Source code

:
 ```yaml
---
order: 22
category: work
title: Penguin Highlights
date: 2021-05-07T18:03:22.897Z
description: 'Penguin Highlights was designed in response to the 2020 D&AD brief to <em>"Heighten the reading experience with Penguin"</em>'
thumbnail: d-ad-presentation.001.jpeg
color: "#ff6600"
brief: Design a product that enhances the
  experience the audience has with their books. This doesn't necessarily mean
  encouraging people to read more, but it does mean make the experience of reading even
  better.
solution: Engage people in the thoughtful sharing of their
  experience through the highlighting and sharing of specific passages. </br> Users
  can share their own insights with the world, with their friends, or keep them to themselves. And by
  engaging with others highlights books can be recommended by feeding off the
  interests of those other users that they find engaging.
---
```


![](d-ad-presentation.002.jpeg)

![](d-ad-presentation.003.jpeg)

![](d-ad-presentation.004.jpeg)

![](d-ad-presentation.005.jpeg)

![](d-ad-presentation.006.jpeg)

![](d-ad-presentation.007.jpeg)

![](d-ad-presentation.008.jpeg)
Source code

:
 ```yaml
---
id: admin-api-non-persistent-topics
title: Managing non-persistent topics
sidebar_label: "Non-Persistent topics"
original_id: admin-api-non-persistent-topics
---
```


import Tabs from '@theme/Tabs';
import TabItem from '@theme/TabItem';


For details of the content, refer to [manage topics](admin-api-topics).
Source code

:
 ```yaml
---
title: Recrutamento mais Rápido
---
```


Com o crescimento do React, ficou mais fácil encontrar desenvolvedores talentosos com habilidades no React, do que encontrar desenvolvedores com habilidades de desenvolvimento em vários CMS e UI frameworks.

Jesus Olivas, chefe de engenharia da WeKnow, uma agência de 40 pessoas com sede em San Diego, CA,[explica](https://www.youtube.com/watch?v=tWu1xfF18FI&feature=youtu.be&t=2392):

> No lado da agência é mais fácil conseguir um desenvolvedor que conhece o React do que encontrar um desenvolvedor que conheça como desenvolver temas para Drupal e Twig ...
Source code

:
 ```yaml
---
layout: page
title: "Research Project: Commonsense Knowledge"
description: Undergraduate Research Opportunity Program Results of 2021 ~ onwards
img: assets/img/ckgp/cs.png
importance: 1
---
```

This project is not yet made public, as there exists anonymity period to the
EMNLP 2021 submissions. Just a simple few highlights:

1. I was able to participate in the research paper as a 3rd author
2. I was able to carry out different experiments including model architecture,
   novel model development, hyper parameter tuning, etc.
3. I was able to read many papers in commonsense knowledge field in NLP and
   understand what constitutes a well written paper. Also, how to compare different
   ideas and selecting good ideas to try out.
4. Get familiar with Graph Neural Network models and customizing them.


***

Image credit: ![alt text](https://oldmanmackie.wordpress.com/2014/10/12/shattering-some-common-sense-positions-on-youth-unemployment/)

* * *

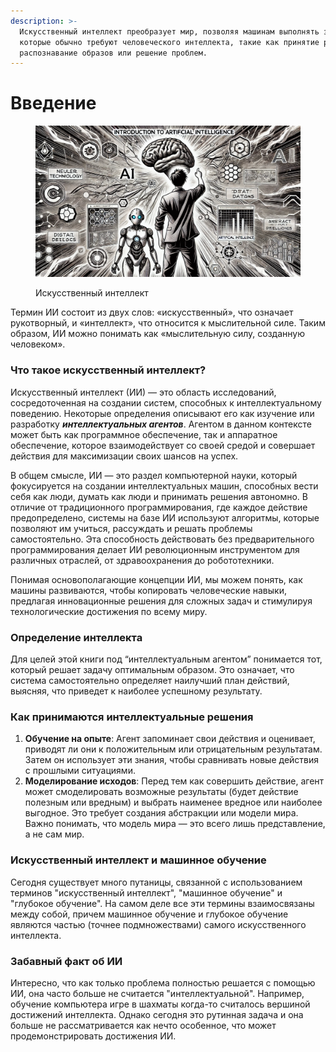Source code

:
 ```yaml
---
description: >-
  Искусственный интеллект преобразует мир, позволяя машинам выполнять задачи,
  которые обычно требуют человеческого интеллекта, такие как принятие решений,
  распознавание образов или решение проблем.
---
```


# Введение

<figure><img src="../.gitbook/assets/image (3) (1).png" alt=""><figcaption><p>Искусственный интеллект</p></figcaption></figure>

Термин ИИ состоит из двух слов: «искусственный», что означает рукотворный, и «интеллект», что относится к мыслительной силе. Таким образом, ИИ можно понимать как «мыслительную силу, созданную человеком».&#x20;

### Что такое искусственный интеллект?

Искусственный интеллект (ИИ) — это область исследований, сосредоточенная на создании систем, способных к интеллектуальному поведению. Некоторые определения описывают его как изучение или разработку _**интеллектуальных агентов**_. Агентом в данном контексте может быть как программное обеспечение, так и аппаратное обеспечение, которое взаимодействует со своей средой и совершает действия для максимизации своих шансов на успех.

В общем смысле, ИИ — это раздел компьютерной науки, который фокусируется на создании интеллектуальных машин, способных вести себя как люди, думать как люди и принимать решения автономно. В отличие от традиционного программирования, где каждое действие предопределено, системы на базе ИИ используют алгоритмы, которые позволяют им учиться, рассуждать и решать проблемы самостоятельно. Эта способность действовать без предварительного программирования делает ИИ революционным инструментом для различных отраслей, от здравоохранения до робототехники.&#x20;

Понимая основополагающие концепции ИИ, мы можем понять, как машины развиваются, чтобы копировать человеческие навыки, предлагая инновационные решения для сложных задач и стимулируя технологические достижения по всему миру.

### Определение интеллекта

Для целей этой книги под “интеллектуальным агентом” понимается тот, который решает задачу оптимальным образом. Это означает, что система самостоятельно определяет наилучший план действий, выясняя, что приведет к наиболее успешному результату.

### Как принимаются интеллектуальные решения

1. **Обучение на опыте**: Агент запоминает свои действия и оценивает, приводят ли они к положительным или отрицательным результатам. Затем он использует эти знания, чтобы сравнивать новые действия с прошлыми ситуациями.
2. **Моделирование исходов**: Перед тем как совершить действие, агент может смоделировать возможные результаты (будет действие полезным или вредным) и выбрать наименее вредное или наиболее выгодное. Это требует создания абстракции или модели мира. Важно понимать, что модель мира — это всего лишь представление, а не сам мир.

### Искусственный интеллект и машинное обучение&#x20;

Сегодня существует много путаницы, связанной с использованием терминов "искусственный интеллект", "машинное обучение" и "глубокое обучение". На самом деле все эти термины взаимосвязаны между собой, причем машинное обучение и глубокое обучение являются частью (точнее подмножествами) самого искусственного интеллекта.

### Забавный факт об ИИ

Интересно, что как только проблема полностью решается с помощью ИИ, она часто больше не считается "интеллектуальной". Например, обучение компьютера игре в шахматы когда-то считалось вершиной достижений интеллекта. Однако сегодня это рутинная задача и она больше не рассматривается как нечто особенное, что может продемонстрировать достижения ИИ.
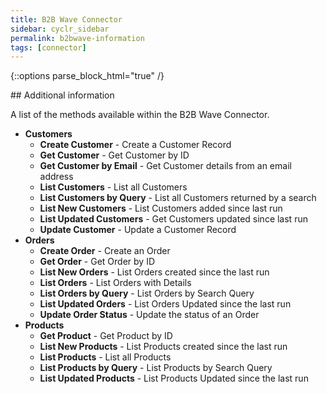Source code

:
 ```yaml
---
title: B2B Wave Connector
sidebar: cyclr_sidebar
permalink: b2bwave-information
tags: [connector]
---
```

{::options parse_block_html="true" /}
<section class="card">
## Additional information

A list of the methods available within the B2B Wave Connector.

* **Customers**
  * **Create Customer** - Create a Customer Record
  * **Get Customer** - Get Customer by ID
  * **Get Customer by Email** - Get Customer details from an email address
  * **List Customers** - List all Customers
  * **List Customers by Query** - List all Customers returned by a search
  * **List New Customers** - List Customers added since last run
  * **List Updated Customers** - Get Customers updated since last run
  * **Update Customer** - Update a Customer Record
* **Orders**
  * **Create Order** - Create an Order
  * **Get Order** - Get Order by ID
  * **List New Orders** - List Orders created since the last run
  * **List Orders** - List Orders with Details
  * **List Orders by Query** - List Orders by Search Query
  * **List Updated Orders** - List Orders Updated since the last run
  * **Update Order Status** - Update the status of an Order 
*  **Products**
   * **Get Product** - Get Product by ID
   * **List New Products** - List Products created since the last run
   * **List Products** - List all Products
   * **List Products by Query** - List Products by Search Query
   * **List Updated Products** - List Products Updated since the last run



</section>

* * *

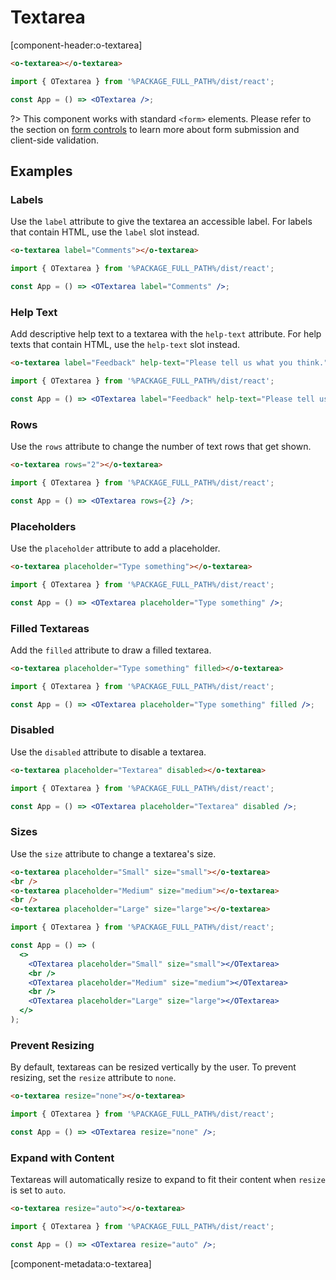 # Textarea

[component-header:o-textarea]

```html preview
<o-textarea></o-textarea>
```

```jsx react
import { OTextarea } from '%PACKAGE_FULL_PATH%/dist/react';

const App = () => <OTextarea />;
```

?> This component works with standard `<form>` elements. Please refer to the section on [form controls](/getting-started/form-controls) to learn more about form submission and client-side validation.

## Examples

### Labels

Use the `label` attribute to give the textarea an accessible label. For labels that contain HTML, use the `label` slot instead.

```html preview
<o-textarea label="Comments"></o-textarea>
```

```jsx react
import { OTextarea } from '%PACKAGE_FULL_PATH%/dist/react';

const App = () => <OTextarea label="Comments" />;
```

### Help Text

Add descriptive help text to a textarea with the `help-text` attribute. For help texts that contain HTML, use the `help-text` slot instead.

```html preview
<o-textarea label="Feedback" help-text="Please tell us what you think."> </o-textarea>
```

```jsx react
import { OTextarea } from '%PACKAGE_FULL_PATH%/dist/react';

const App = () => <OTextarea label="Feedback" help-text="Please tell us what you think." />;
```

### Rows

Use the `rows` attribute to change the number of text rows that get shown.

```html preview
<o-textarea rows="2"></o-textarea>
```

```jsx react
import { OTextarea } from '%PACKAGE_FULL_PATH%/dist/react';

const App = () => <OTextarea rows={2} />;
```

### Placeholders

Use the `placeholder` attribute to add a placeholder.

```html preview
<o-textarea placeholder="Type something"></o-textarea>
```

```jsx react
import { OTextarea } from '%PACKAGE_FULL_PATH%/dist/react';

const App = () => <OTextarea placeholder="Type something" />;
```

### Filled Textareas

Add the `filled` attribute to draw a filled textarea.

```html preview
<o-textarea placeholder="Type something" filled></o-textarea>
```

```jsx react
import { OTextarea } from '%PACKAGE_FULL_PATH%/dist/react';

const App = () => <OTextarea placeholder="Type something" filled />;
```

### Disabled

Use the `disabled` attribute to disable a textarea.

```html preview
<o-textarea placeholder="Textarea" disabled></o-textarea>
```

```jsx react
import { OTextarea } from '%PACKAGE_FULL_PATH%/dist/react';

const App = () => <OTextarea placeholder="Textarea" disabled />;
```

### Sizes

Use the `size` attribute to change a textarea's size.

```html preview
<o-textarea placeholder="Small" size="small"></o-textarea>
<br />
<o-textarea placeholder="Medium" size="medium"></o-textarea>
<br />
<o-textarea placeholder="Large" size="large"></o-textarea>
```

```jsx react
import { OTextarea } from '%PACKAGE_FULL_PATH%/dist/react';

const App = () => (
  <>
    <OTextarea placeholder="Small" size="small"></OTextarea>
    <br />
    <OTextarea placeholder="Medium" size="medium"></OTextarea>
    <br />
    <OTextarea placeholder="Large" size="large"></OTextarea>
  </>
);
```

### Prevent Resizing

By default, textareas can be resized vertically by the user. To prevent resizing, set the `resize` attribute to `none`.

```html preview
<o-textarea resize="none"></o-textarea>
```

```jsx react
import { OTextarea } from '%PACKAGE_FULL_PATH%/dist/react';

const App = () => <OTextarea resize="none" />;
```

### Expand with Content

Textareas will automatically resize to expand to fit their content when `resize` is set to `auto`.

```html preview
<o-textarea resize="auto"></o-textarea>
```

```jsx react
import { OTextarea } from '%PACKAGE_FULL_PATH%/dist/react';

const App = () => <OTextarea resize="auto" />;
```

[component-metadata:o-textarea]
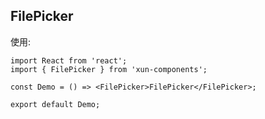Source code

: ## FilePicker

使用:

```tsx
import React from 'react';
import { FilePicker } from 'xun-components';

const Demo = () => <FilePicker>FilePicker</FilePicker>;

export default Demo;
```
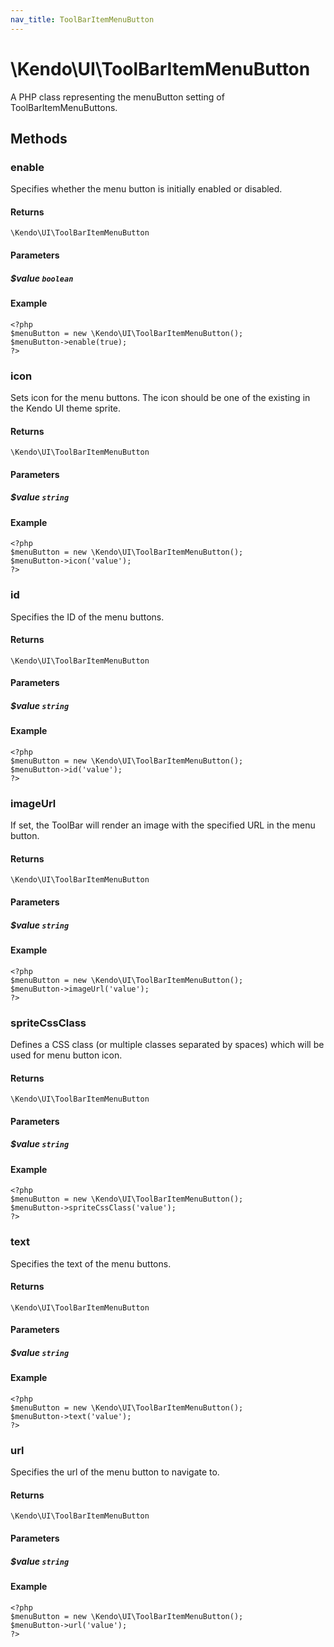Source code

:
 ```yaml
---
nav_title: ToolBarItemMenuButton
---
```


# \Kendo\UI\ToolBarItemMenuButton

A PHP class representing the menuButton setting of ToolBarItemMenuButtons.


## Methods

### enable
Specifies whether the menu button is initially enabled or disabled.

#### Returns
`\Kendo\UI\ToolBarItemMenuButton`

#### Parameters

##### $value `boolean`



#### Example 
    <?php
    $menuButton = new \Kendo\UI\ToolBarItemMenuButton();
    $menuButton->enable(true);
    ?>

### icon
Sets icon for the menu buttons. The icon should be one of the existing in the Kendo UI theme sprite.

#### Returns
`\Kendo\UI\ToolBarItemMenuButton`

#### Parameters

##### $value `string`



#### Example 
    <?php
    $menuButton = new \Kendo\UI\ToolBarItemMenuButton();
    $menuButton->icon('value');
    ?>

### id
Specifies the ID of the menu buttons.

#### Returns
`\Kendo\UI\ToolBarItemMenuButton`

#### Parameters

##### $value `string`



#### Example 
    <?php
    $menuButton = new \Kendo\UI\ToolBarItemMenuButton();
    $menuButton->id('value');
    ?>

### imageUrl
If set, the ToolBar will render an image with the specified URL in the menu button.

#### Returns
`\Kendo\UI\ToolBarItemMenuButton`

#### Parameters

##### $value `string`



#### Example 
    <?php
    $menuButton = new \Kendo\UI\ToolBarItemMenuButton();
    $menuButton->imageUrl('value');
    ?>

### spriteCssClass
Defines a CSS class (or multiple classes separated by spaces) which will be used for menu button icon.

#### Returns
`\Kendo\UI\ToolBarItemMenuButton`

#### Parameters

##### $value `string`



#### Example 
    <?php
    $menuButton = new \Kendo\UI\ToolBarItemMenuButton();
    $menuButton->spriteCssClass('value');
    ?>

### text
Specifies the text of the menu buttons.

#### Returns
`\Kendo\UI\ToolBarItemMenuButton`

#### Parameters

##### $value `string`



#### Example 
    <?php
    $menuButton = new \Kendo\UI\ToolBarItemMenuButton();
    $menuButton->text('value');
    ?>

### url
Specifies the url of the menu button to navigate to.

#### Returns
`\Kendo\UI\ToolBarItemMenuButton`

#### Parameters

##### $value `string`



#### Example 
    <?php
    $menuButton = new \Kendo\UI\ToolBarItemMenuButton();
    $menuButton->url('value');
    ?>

▶ **WORK INSTRUCTION**
Tally the lines of the listing that hold the string "books", then reply with that number alone.

▶ **EXERCISE RESPONSE**
2